One of the last great wildernesses on earth – known as the lungs of the world – is balancing dangerously close to a “tipping point” where forest fires will become so commonplace and extensive that they will change much of the landscape forever, scientists said.
Although fires have always occurred in Amazonia, they have been largely controlled by the natural humidity of the region. Now, however, the drying out of the rainforest threatens to ignite the tree-filled habitat – with its rich biodiversity – and convert it almost overnight into barren desert, they warned.
For the first time, scientists have shown in experiments on the ground how extreme, dry weather combined with the effects of human activities can create a tinderbox environment where intensely damaging forest fires can spread easily, killing trees that have taken hundreds of years to grow.
The study, carried out on three large experimental plots of rainforest monitored by satellite, showed that droughts abruptly increased the risk of intense forest fires compared to non-drought years, and this effect can be exacerbated significantly in areas influenced by human activities.
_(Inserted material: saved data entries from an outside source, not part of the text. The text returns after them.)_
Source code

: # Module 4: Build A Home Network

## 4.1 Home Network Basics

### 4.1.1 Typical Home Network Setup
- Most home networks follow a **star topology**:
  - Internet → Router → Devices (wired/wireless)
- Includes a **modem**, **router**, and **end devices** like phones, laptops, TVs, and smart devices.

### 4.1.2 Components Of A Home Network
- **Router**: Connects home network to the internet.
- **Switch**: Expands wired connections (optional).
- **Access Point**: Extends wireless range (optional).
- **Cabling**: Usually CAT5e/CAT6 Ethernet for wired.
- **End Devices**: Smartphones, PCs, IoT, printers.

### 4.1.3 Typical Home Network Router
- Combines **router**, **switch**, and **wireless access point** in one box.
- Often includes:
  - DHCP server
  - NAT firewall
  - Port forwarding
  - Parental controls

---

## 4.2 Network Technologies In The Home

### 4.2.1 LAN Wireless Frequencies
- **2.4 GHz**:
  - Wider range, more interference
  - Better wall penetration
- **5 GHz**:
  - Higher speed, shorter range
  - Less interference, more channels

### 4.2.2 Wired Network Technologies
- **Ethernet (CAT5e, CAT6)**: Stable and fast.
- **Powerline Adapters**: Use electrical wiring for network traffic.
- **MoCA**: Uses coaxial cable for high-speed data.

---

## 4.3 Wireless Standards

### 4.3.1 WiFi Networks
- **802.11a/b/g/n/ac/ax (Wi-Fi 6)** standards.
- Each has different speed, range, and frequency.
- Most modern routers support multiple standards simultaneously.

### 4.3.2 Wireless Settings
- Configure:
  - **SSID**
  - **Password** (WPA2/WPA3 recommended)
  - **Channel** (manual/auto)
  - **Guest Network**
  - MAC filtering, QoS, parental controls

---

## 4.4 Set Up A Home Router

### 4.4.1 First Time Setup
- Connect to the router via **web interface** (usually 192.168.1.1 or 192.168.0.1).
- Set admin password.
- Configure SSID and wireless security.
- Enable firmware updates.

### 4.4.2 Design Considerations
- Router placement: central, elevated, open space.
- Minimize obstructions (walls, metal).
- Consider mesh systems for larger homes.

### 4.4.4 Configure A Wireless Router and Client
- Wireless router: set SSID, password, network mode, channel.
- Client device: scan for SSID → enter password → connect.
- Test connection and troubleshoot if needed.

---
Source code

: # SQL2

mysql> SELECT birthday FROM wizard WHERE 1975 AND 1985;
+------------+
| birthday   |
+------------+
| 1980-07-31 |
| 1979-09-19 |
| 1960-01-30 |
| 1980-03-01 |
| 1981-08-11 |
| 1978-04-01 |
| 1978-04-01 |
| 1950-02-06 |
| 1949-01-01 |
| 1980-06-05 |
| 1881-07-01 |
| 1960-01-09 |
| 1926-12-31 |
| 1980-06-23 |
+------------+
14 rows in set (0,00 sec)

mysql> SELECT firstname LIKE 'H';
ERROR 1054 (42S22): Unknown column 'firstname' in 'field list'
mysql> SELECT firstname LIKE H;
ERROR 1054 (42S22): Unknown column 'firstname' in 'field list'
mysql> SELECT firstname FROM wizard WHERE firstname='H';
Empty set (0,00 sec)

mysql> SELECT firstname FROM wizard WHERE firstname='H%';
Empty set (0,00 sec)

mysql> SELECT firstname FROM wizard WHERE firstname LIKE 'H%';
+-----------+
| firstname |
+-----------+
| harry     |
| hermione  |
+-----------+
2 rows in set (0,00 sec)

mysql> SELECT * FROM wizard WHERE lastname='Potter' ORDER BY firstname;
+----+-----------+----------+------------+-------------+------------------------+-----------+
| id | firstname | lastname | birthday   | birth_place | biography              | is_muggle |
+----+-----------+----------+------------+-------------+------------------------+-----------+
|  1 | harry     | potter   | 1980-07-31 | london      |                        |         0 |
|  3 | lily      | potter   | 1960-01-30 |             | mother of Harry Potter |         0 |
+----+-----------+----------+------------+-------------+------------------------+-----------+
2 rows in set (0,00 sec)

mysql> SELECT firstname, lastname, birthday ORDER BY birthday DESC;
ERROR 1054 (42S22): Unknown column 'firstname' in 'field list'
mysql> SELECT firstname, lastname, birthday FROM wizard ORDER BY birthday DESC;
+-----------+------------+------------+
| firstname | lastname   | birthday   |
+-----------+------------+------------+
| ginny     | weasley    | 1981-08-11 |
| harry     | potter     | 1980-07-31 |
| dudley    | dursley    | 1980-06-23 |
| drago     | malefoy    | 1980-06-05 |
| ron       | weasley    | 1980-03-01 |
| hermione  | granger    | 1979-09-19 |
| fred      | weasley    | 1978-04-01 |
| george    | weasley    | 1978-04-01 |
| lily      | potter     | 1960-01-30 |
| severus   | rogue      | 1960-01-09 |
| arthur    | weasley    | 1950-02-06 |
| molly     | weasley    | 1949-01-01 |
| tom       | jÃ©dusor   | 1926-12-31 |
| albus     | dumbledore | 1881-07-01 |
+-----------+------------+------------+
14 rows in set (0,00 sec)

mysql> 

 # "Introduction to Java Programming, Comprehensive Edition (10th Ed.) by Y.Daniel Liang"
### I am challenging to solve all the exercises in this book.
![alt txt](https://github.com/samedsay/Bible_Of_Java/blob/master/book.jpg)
“These results provide, to our knowledge, the first experimental evidence of the link among extreme weather events, widespread and high-intensity fires and associated abrupt changes in forest structure, dynamics and composition,” said the scientists from the US and Brazil.
“This mechanism of rapid forest degradation could operate over a larger geographical area, such as the ‘arc of deforestation’, where droughts, forest fragmentation and forest fires are already common,” they said in a study published in the journal Proceedings of the National Academy of Sciences.
The researchers monitored the three 50-hectare plots of Amazon rainforest over an eight-year period. During this time they subjected two of the plots to controlled fires, either on an annual or a three-year basis, and left the third plot untouched as a control for comparison.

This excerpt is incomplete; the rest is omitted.